Dr Frederic Ferraty, University of Toulouse, France

Most-predictive design points for functional data predictors

(In coll. with Peter Hall and Phillipe Vieu)

Functional data analysis (FDA) has found application in a great many fields, including biology, chemometrics, econometrics, geophysics, medical sciences, pattern recognization....  For instance a sample of curves or a sample of surfaces is a special case of functional data.  In the example of near infrared (NIR) spectroscopy, X(t) denotes the absorbance of the NIR spectrum at wavelength t.  The observation of X(t) for a discrete but large set of values (or design points) t produces what is called a spectrometric curve.  A standard chemometrical dataset is that where X(t) corresponds to the NIR spectrum of a piece of meat and where a scalar response Y denotes a constituent of the piece of meat (eg, fat or moisture).

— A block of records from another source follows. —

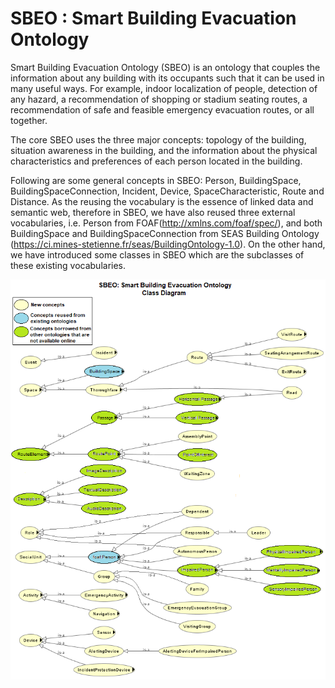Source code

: # SBEO : Smart Building Evacuation Ontology

Smart Building Evacuation Ontology (SBEO) is an ontology that couples the information about any building with its occupants such that it can be used in many useful ways. For example, indoor localization of people, detection of any hazard, a recommendation of shopping or stadium seating routes, a recommendation of safe and feasible emergency evacuation routes, or all together. 

The core SBEO uses the three major concepts: topology of the building, situation awareness in the building, and the information about the physical characteristics and preferences of each person located in the building. 

Following are some general concepts in SBEO: Person, BuildingSpace, BuildingSpaceConnection, Incident, Device, SpaceCharacteristic, Route and Distance. As the reusing the vocabulary is the essence of linked data and semantic web, therefore in SBEO, we have also reused three external vocabularies, i.e. Person from FOAF(http://xmlns.com/foaf/spec/), and both BuildingSpace and BuildingSpaceConnection from SEAS Building Ontology (https://ci.mines-stetienne.fr/seas/BuildingOntology-1.0). On the other hand, we have introduced some classes in SBEO which are the subclasses of these existing vocabularies.


![](Figures/SBEO_Class_Diagram_updated.png)
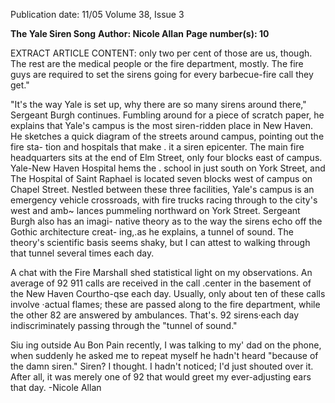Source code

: Publication date: 11/05
Volume 38, Issue 3

**The Yale Siren Song**
**Author: Nicole Allan**
**Page number(s): 10**

EXTRACT ARTICLE CONTENT:
only two per cent of those are us, 
though. The rest are the medical people 
or the fire department, mostly. The fire 
guys are required to set the sirens going 
for every barbecue-fire call they get."


"It's the way Yale is set up, why there 
are so many sirens around there," 
Sergeant Burgh continues. Fumbling 
around for a piece of scratch paper, he 
explains that Yale's campus is the most 
siren-ridden place in New Haven. He 
sketches a quick diagram of the streets 
around campus, pointing out the fire sta-
tion and hospitals that make . it a siren 
epicenter. The main fire headquarters sits 
at the end of Elm Street, only four 
blocks east of campus. Yale-New Haven 
Hospital hems the . school in just south 
on York Street, and The Hospital of 
Saint Raphael is located seven blocks 
west of campus on Chapel Street. 
Nestled between these three facilities, 
Yale's campus is an emergency vehicle 
crossroads, with fire trucks racing 
through to the city's west and amb~­
lances pummeling northward on York 
Street. Sergeant Burgh also has an imagi-
native theory as to the way the sirens 
echo off the Gothic architecture 
creat-
ing,.as he explains, a tunnel of sound. 
The theory's scientific basis seems shaky, 
but I can attest to walking through that 
tunnel several times each day. 


A chat with the Fire Marshall shed 
statistical light on my observations. An 
average of 92 911 calls are received in 
the call .center in the basement of the 
New Haven Courtho-qse each day. 
Usually, only about ten of these calls 
involve ·actual flames; these are passed 
along to the fire department, while the 
other 82 are answered by ambulances. 
That's. 92 sirens·each day indiscriminately 
passing through the "tunnel of sound." 


Siu ing outside Au Bon Pain recently, 
I was talking to my' dad on the phone, 
when suddenly he asked me to repeat 
myself he hadn't heard "because of the 
damn siren." Siren? I thought. I hadn't 
noticed; I'd just shouted over it. After all, 
it was merely one of 92 that would greet 
my ever-adjusting ears that day. 
-Nicole Allan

Here, we are interested in regressing a scalar response Y on a functional predictor X(t) where t belongs to a discrete but large set I of "design points" (hundreds or thousands).  From now on, one sets X:={X(t);t in I}.  It is of practical interest to know which design points of t, have greatest influence on the response, Y.  In this situation, we propose a method for choosing a small subset of design points to optimize prediction of a response variable, Y.  The selected design points are referred to as the most predictive design points, or covariates, and are computed using information contained in a set of independent observations (X_i,Y_i) of (X,Y).  The algorithm is based on local linear regression, and calculations can be accelerated using linear regression to preselect design points.  Boosting can be employed to further improve predictive performance.  We illustrate the usefulness of our ideas through examples drawn from chemometrics, and we develop theoretical arguments showing that the methodology can be applied successfully in a range of settings.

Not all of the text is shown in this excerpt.